MCP-Server bieten die Möglichkeit, für bestimmte Anfragen nicht auf ein LLM zurückzugreifen, sondern die Dienste eines MCP-Servers zu nutzen, da dieser Anfragen oft präziser oder zuverlässiger beantworten kann. Typische Anwendungsfälle sind z. B. das Abrufen von Echtzeitdaten oder arithmetische Operationen. Aber: MCP-Server sind inhärent unsicher [7]! Sicherheit wurde für dieses Protokoll nicht von Anfang an vorgesehen, stattdessen wurde und wird Sicherheit wie ein Flickenteppich behandelt. Erfolgreiche Angriffe auf MCP-Server mit dem Ziel, diese zu übernehmen, sind daher nicht verwunderlich [8]. Auch MCP-Server bekannter Hersteller bilden dabei keine Ausnahme [9].

Hat ein Angreifer einen MCP-Server übernommen, kann er die Antworten, die ein Coding-Assistent von diesem MCP-Server erhält, beliebig anpassen und mit böswilligen Anweisungen versehen. Besonders kritisch: Coding-Assistenten laufen in der Regel mit den Rechten des angemeldeten Benutzers – und das sind bei Entwicklern häufig Admin-Rechte! – und führen Aktionen wie das Installieren von Abhängigkeiten häufig ohne kritisches Hinterfragen der Entwickler aus.

Ein Entwicklerrechner gilt als kompromittiert, wenn ein Coding-Assistent auf diesem Rechner eine Aktion ausführt, die er von einem kompromittierten MCP-Server erhalten und die der Entwickler im Vorfeld nicht gründlich geprüft hat.

Rules sind System-Level-Regeln, die das Verhalten von Coding-Assistenten beeinflussen. Diese Regeln werden in sogenannten Rules-Dateien erfasst. Z. B. kann eine Regel in einer Rules-Datei besagen, dass beim Erstellen von Services ein bestimmtes Entwicklungsmuster zu befolgen ist. Für Angreifer sind Rules-Dateien ein interessantes Angriffsziel, da Angreifer z. B. eine Regel einschleusen können, die besagt, dass Datenbankabfragen so geschrieben werden sollen, dass sie für SQL-Injections verwundbar sind.

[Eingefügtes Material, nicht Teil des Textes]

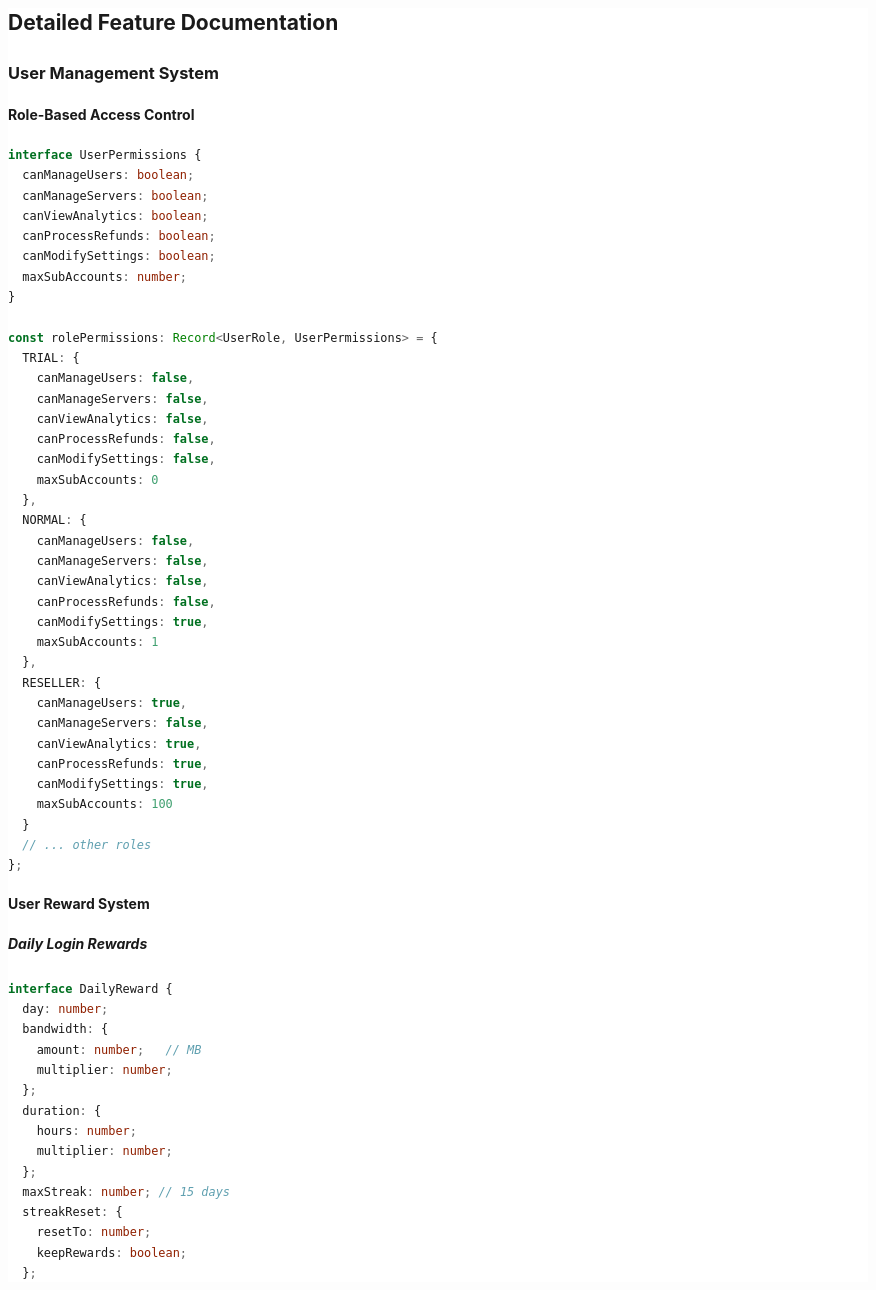 ## Detailed Feature Documentation

### User Management System

#### Role-Based Access Control
```typescript
interface UserPermissions {
  canManageUsers: boolean;
  canManageServers: boolean;
  canViewAnalytics: boolean;
  canProcessRefunds: boolean;
  canModifySettings: boolean;
  maxSubAccounts: number;
}

const rolePermissions: Record<UserRole, UserPermissions> = {
  TRIAL: {
    canManageUsers: false,
    canManageServers: false,
    canViewAnalytics: false,
    canProcessRefunds: false,
    canModifySettings: false,
    maxSubAccounts: 0
  },
  NORMAL: {
    canManageUsers: false,
    canManageServers: false,
    canViewAnalytics: false,
    canProcessRefunds: false,
    canModifySettings: true,
    maxSubAccounts: 1
  },
  RESELLER: {
    canManageUsers: true,
    canManageServers: false,
    canViewAnalytics: true,
    canProcessRefunds: true,
    canModifySettings: true,
    maxSubAccounts: 100
  }
  // ... other roles
};
```

#### User Reward System

##### Daily Login Rewards
```typescript
interface DailyReward {
  day: number;
  bandwidth: {
    amount: number;   // MB
    multiplier: number;
  };
  duration: {
    hours: number;
    multiplier: number;
  };
  maxStreak: number; // 15 days
  streakReset: {
    resetTo: number;
    keepRewards: boolean;
  };
```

Eine solche Angriffstechnik ist die Rules File Backdoor [10]. Bei dieser Technik gelingt es dem Angreifer, nicht sichtbare Unicode-Zeichen in die Rules-Datei einzuschleusen, die für den Coding-Assistenten jedoch die vom Angreifer gewollte bösartige Bedeutung haben. Hier ist ein Beispiel, das SQL-Injections einschleusen würde:

Ein Angreifer kann versuchen, entweder die Rules-Datei eines Projektes selbst zu manipulieren, z. B. wenn es sich um ein Open-Source-Projekt handelt, oder eine online abrufbare Vorlage für Rules-Dateien zu manipulieren und mittels Social Engineering Entwickler dazu zu bringen, diese bösartige Vorlage zu verwenden.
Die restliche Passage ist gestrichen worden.